走在最前面的士兵扬一把纸钱,喊一声沧凉悲壮的号子:“送张俊将军回家!”

我退到路边,给军爷们让路。

却见小贼站在街当中,身体颤抖,两行清泪挂在脸上。

他踉跄着奔向黑漆棺材,跑着跑着,跌倒在地。

士兵们停下,怔怔地看着他。

她扑到棺材上,用颤抖的手抚摸着棺材,嘴里喃喃地喊着:“二哥,二哥……”

我听到路人小声议论:“这张府真是惨啊,先是张昌平老将军战死,他的大儿子张寒捐出将府的所有资产,接过神武军的虎符。不想第二年,张寒一脉全部战死封狼山!”

“二儿子张俊今又战死,义安城怕是保不住了。咱们还是快点逃吧,逃到清平府,圣上在那里,那里安全。”

7

抬棺的士兵齐齐下跪。

走在最前面的士兵双手捧上虎符。

“张俊将军战死,如今这虎符当交由张悦将军。”

小贼张悦不过是一个十四岁的孩子,跟他的相处中,我知道她是一个女娃儿。

接过虎符的那一刻,她身形笔直如枪,整个的气质也变得凌厉起来。

“目下战况如何?”

最前面的士兵神情一黯:“番人业已渡河,淮河防线失守。义安城成了一座孤城。最晚三日后,番人大军即将抵达义安城下!”

“我三万神武军孤立无援,拼死血战,目下所余,不过三千。”

张悦高举起虎符:“传我将令,着三千神武军撤回义安城内,准备守城。凡城中百姓,愿意逃离的,即日离开。若不愿离开的,神武军誓死保卫你们的安全。”

张悦轻抚着张俊的棺材:“哥,你看着我如何让番人在义安城折戟,好吗?”

士兵们尽皆抹泪。

我走到张悦身边:“那个,小贼,我现在参军,还得及吗?”

张悦:“好。从现在开始,你就是我的贴身护卫。”

午时,义安城的富家大户装备好马车,卷着财物离开义安城。

还有一些百姓,背着包袱,开始流亡。

我和张悦站在城头上,看着逃离的百姓长队。

她沉默,我不语。

三千神武军业已撤进城内,把石头、滚木搬上城头,守城准备有条不紊地进行着。

红日西坠,西风渐起。

张悦的目光看向远方,突然说:“其实,我就是个大骗子。骗这些人去死!”

我:“?”

她自顾自地说:“当今圣上早就觉得张家功高盖主,有不臣之心,一味主张渡河痛击番人。他在三年前,就取消了神武军的番号,这是一支不被朝廷承认的军队。”

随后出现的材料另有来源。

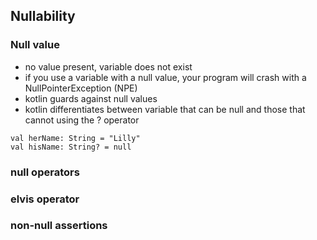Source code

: ## Nullability

### Null value

- no value present, variable does not exist
- if you use a variable with a null value, your program will crash with a NullPointerException (NPE)
- kotlin guards against null values
- kotlin differentiates between variable that can be null and those that cannot using the ? operator
```
val herName: String = "Lilly"
val hisName: String? = null
```

### null operators

### elvis operator

### non-null assertions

“他们战死,不会载入史册。而他们的军饷,不过是我张家的资产。”

“我爷说,为将当守着大夏锦绣河山。为了这句话,张家满门皆死。可你看这万里河山,可曾有一寸属于我们张家。”

“我爷,我爹,我哥,他们都是彻头彻尾的大傻子!”

我不知道说什么好。

良久沉默后,我说了句:“锦绣河山不是张家的,但是是百姓的。张家世代,是为了百姓不受番人铁骑的蹂躏。”